| Input data |
# # # #
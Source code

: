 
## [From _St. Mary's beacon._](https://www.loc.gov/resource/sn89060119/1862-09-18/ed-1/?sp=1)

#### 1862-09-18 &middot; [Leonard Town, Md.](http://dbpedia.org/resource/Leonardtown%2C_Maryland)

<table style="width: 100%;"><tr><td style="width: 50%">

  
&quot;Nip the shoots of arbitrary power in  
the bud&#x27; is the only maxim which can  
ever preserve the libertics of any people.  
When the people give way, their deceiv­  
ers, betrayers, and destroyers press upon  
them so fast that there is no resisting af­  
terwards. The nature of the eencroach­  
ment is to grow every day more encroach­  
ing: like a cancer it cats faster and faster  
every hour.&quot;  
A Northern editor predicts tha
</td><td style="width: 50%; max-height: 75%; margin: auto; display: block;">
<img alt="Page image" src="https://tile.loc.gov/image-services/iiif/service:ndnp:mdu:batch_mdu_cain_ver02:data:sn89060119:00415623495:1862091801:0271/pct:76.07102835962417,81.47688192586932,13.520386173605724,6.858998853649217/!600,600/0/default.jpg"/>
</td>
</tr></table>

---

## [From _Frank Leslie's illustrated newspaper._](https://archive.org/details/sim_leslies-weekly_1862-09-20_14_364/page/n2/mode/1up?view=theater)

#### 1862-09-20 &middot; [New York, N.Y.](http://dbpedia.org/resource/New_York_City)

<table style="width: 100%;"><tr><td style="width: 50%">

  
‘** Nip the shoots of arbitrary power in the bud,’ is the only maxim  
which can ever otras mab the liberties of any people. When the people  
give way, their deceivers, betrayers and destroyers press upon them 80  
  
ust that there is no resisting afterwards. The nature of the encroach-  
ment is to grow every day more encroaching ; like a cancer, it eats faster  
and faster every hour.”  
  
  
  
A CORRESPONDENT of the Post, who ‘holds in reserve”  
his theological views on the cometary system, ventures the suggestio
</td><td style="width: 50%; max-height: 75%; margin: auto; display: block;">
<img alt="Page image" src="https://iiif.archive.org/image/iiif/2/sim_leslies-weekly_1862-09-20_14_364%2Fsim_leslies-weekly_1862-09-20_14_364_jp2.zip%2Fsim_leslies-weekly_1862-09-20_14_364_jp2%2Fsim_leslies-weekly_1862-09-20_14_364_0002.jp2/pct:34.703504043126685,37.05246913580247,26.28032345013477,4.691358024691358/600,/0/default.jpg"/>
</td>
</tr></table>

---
# # # #
| What the task asks |
Set the entries down again exactly, beginning with their first line and ending with the line that contains "ment is to grow every day more encroach­"; omit all other lines.

| Answer for the task |
Source code

: 
## [From _St. Mary's beacon._](https://www.loc.gov/resource/sn89060119/1862-09-18/ed-1/?sp=1)

#### 1862-09-18 &middot; [Leonard Town, Md.](http://dbpedia.org/resource/Leonardtown%2C_Maryland)

<table style="width: 100%;"><tr><td style="width: 50%">

  
&quot;Nip the shoots of arbitrary power in  
the bud&#x27; is the only maxim which can  
ever preserve the libertics of any people.  
When the people give way, their deceiv­  
ers, betrayers, and destroyers press upon  
them so fast that there is no resisting af­  
terwards. The nature of the eencroach­  
ment is to grow every day more encroach­  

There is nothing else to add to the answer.